Different subnets are connected by components called routers. How do routers decide how to route a package? They employ a routing table. A routing table basically consists of a list of prefixes, prefix lengths and target ports (in practice there is some different information like link metrics / costs, etc. but this is not required for basic understanding and system configuration). Whenever a packet arrives at a router and it has to take a decision it logically and’s the binary representation with the prefix length (i.e. sets all bits not corresponding to the prefix to zero) and compares the result with each known prefix. In case one prefix matches it selects the port recorded with the specific prefix; in case multiple prefixes match routers usually employ a longest prefix rule that chooses the longest common prefix for a given packet to choose which port to forward to.

Let’s take a look at an (IPv4) example. Again it works the same for IPv6. Let’s say the routing table consists of:

Subnet	Binary notation (Subnet)	Binary notation (mask)	Port
192.168.1.0/24	11000000101010000000000100000000	11111111111111111111111100000000	eth0
192.168.2.0/24	11000000101010000000001000000000	11111111111111111111111100000000	eth1
192.168.3.0/24	11000000101010000000001100000000	11111111111111111111111100000000	eth2
192.168.0.0/16	11000000101010000000000000000000	11111111111111110000000000000000	eth0
10.1.0.0/16	00001010000000010000000000000000	11111111111111110000000000000000	eth3
0.0.0.0/0	00000000000000000000000000000000	00000000000000000000000000000000	eth3

So if now a packet arrives with the destination address 192.168.1.16 the router would logically and for each entry:

Entry	Operation	Result	Match	Match length
1	`192.168.1.16` and `/24`	`192.168.1.0`	Yes	24
2	`192.168.1.16` and `/24`	`192.168.1.0`	No
3	`192.168.1.16` and `/24`	`192.168.1.0`	No
4	`192.168.1.16` and `/16`	`192.168.0.0`	Yes	16
5	`192.168.1.16` and `/16`	`192.168.0.0`	No
6	`192.168.1.16` and `/0`	`0.0.0.0`	Yes	0

As one can see three of the known routes would match the packet. The router then chooses the longest prefix and thus selects the first entry - choosing eth0 as target interface to forward the packet to. If not match would have been found the router would transmit an ICMP message called no route to host back to the senders address to indicate there is no known route in existence for the selected target.

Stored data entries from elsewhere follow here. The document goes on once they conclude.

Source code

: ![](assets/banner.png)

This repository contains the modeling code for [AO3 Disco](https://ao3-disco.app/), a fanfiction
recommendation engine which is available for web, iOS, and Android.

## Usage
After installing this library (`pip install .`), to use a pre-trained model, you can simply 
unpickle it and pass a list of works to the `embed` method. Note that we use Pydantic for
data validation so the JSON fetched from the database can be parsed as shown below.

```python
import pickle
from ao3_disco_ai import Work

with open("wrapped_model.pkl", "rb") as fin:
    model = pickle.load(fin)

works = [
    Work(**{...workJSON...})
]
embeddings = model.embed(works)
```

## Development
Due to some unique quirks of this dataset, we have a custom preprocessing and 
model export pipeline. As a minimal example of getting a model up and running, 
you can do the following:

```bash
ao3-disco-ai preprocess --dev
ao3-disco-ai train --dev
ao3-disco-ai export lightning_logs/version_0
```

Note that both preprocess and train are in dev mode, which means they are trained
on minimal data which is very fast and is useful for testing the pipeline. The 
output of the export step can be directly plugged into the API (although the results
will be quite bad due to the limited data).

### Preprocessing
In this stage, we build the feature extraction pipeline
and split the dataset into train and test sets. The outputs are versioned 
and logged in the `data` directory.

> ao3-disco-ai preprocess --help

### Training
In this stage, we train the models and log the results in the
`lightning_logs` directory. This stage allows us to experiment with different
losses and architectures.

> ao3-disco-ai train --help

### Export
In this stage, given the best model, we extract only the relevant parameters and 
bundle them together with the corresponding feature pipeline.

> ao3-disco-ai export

If one looks at the last entry in the routing table above one notices the 0.0.0.0/0 entry which at first glance doesn’t make sense since it provides always a match. This is called a default route and is usually not found on large routers on the Internet but only on smaller routers in private and corporate networks. The idea is to forward packets for which no route is known into the public Internet. This way not every local router has to know a route to every other network worldwide. This - in contrast - is totally different for the routers found on the Internet. All routers on the Internet know via which interface they reach every other publicly announced network worldwide.

Routing table configuration (the Internet)

How is this routing information configured? One can imagine that for smaller networks this can be done manually - which is in fact what’s done for example when manually assigning IP addresses to interfaces.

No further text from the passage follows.